### Task details
All that is wanted is the exact text of the lines below from the one with "- P2-29 在 Chord" through the one with "The first piece", inclusive, minus any pictures.

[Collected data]
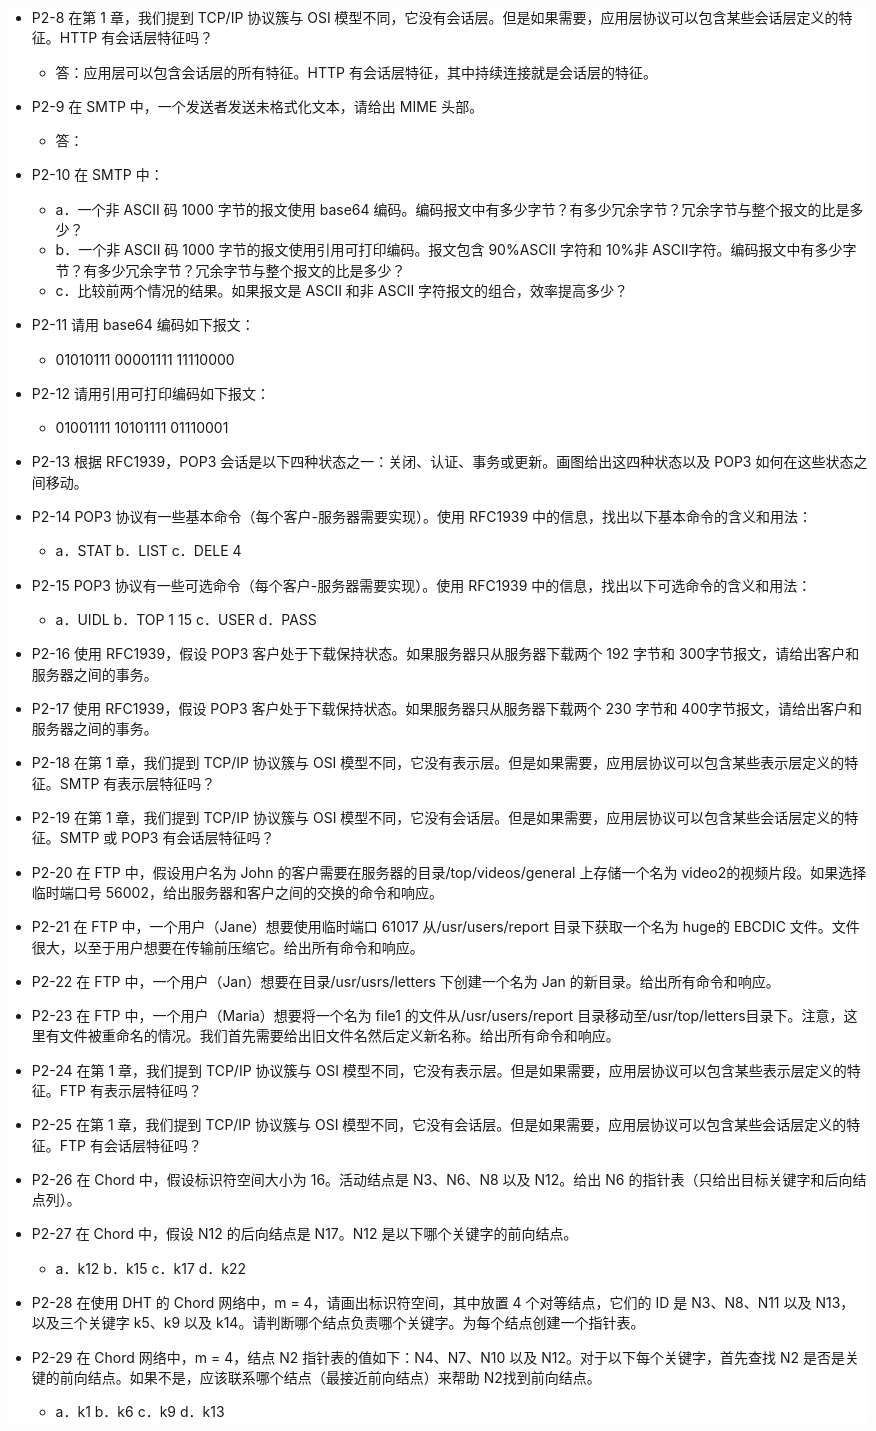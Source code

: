 - P2-8 在第 1 章，我们提到 TCP/IP 协议簇与 OSI 模型不同，它没有会话层。但是如果需要，应用层协议可以包含某些会话层定义的特征。HTTP 有会话层特征吗？
  - 答：应用层可以包含会话层的所有特征。HTTP 有会话层特征，其中持续连接就是会话层的特征。

- P2-9 在 SMTP 中，一个发送者发送未格式化文本，请给出 MIME 头部。
  - 答：

- P2-10 在 SMTP 中：
  + a．一个非 ASCII 码 1000 字节的报文使用 base64 编码。编码报文中有多少字节？有多少冗余字节？冗余字节与整个报文的比是多少？
  + b．一个非 ASCII 码 1000 字节的报文使用引用可打印编码。报文包含 90%ASCII 字符和 10%非 ASCII字符。编码报文中有多少字节？有多少冗余字节？冗余字节与整个报文的比是多少？
  + c．比较前两个情况的结果。如果报文是 ASCII 和非 ASCII 字符报文的组合，效率提高多少？

- P2-11 请用 base64 编码如下报文：
  + 01010111 00001111 11110000

- P2-12 请用引用可打印编码如下报文：
  + 01001111 10101111 01110001

- P2-13 根据 RFC1939，POP3 会话是以下四种状态之一：关闭、认证、事务或更新。画图给出这四种状态以及 POP3 如何在这些状态之间移动。

- P2-14 POP3 协议有一些基本命令（每个客户-服务器需要实现）。使用 RFC1939 中的信息，找出以下基本命令的含义和用法：
  + a．STAT b．LIST c．DELE 4

- P2-15 POP3 协议有一些可选命令（每个客户-服务器需要实现）。使用 RFC1939 中的信息，找出以下可选命令的含义和用法：
  + a．UIDL b．TOP 1 15 c．USER d．PASS

- P2-16 使用 RFC1939，假设 POP3 客户处于下载保持状态。如果服务器只从服务器下载两个 192 字节和 300字节报文，请给出客户和服务器之间的事务。

- P2-17 使用 RFC1939，假设 POP3 客户处于下载保持状态。如果服务器只从服务器下载两个 230 字节和 400字节报文，请给出客户和服务器之间的事务。

- P2-18 在第 1 章，我们提到 TCP/IP 协议簇与 OSI 模型不同，它没有表示层。但是如果需要，应用层协议可以包含某些表示层定义的特征。SMTP 有表示层特征吗？

- P2-19 在第 1 章，我们提到 TCP/IP 协议簇与 OSI 模型不同，它没有会话层。但是如果需要，应用层协议可以包含某些会话层定义的特征。SMTP 或 POP3 有会话层特征吗？

- P2-20 在 FTP 中，假设用户名为 John 的客户需要在服务器的目录/top/videos/general 上存储一个名为 video2的视频片段。如果选择临时端口号 56002，给出服务器和客户之间的交换的命令和响应。

- P2-21 在 FTP 中，一个用户（Jane）想要使用临时端口 61017 从/usr/users/report 目录下获取一个名为 huge的 EBCDIC 文件。文件很大，以至于用户想要在传输前压缩它。给出所有命令和响应。

- P2-22 在 FTP 中，一个用户（Jan）想要在目录/usr/usrs/letters 下创建一个名为 Jan 的新目录。给出所有命令和响应。

- P2-23 在 FTP 中，一个用户（Maria）想要将一个名为 file1 的文件从/usr/users/report 目录移动至/usr/top/letters目录下。注意，这里有文件被重命名的情况。我们首先需要给出旧文件名然后定义新名称。给出所有命令和响应。

- P2-24 在第 1 章，我们提到 TCP/IP 协议簇与 OSI 模型不同，它没有表示层。但是如果需要，应用层协议可以包含某些表示层定义的特征。FTP 有表示层特征吗？

- P2-25 在第 1 章，我们提到 TCP/IP 协议簇与 OSI 模型不同，它没有会话层。但是如果需要，应用层协议可以包含某些会话层定义的特征。FTP 有会话层特征吗？

- P2-26 在 Chord 中，假设标识符空间大小为 16。活动结点是 N3、N6、N8 以及 N12。给出 N6 的指针表（只给出目标关键字和后向结点列）。

- P2-27 在 Chord 中，假设 N12 的后向结点是 N17。N12 是以下哪个关键字的前向结点。
  + a．k12 b．k15 c．k17 d．k22

- P2-28 在使用 DHT 的 Chord 网络中，m = 4，请画出标识符空间，其中放置 4 个对等结点，它们的 ID 是 N3、N8、N11 以及 N13，以及三个关键字 k5、k9 以及 k14。请判断哪个结点负责哪个关键字。为每个结点创建一个指针表。

- P2-29 在 Chord 网络中，m = 4，结点 N2 指针表的值如下：N4、N7、N10 以及 N12。对于以下每个关键字，首先查找 N2 是否是关键的前向结点。如果不是，应该联系哪个结点（最接近前向结点）来帮助 N2找到前向结点。
  + a．k1 b．k6 c．k9 d．k13
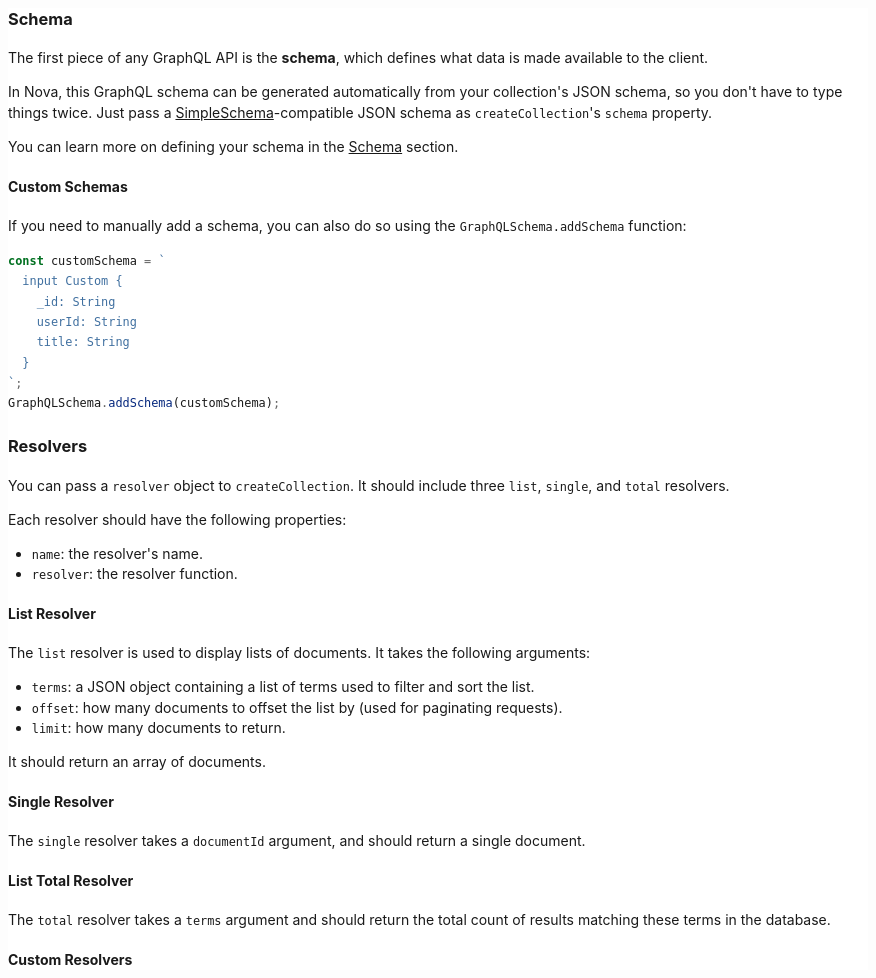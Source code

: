 ### Schema

The first piece of any GraphQL API is the **schema**, which defines what data is made available to the client. 

In Nova, this GraphQL schema can be generated automatically from your collection's JSON schema, so you don't have to type things twice. Just pass a [SimpleSchema](https://github.com/aldeed/meteor-simple-schema)-compatible JSON schema as `createCollection`'s `schema` property.

You can learn more on defining your schema in the [Schema](schema.html) section.

#### Custom Schemas

If you need to manually add a schema, you can also do so using the `GraphQLSchema.addSchema` function:

```js
const customSchema = `
  input Custom {
    _id: String
    userId: String
    title: String
  }
`;
GraphQLSchema.addSchema(customSchema);
```

### Resolvers

You can pass a `resolver` object to `createCollection`. It should include three `list`, `single`, and `total` resolvers.

Each resolver should have the following properties:

- `name`: the resolver's name.
- `resolver`: the resolver function.

#### List Resolver

The `list` resolver is used to display lists of documents. It takes the following arguments:

- `terms`: a JSON object containing a list of terms used to filter and sort the list.
- `offset`: how many documents to offset the list by (used for paginating requests).
- `limit`: how many documents to return.

It should return an array of documents.

#### Single Resolver

The `single` resolver takes a `documentId` argument, and should return a single document.

#### List Total Resolver

The `total` resolver takes a `terms` argument and should return the total count of results matching these terms in the database. 

#### Custom Resolvers
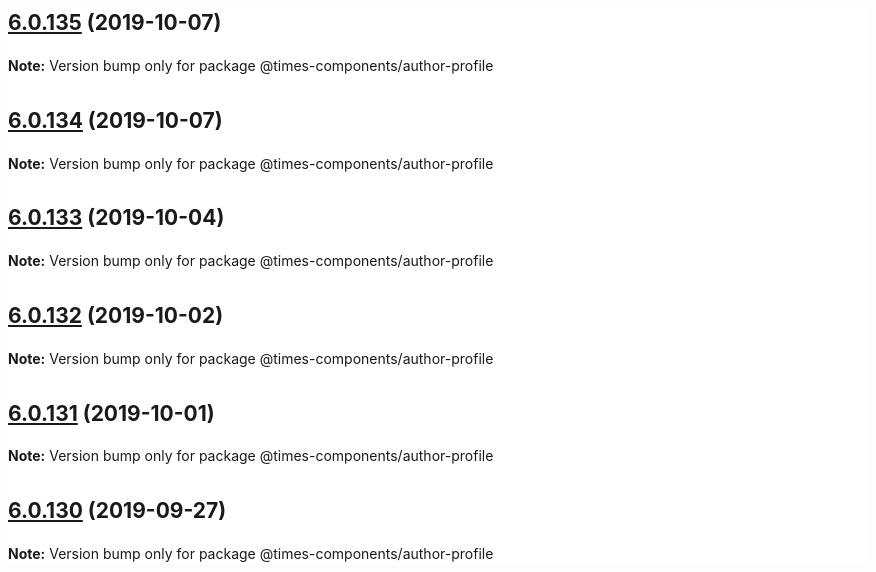 


## [6.0.135](https://github.com/newsuk/times-components/compare/@times-components/author-profile@6.0.134...@times-components/author-profile@6.0.135) (2019-10-07)

**Note:** Version bump only for package @times-components/author-profile





## [6.0.134](https://github.com/newsuk/times-components/compare/@times-components/author-profile@6.0.133...@times-components/author-profile@6.0.134) (2019-10-07)

**Note:** Version bump only for package @times-components/author-profile





## [6.0.133](https://github.com/newsuk/times-components/compare/@times-components/author-profile@6.0.132...@times-components/author-profile@6.0.133) (2019-10-04)

**Note:** Version bump only for package @times-components/author-profile





## [6.0.132](https://github.com/newsuk/times-components/compare/@times-components/author-profile@6.0.131...@times-components/author-profile@6.0.132) (2019-10-02)

**Note:** Version bump only for package @times-components/author-profile





## [6.0.131](https://github.com/newsuk/times-components/compare/@times-components/author-profile@6.0.130...@times-components/author-profile@6.0.131) (2019-10-01)

**Note:** Version bump only for package @times-components/author-profile





## [6.0.130](https://github.com/newsuk/times-components/compare/@times-components/author-profile@6.0.129...@times-components/author-profile@6.0.130) (2019-09-27)

**Note:** Version bump only for package @times-components/author-profile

### Exercise response
- P2-29 在 Chord 网络中，m = 4，结点 N2 指针表的值如下：N4、N7、N10 以及 N12。对于以下每个关键字，首先查找 N2 是否是关键的前向结点。如果不是，应该联系哪个结点（最接近前向结点）来帮助 N2找到前向结点。
  + a．k1 b．k6 c．k9 d．k13
Source code

: ### Schema

The first piece of any GraphQL API is the **schema**, which defines what data is made available to the client. 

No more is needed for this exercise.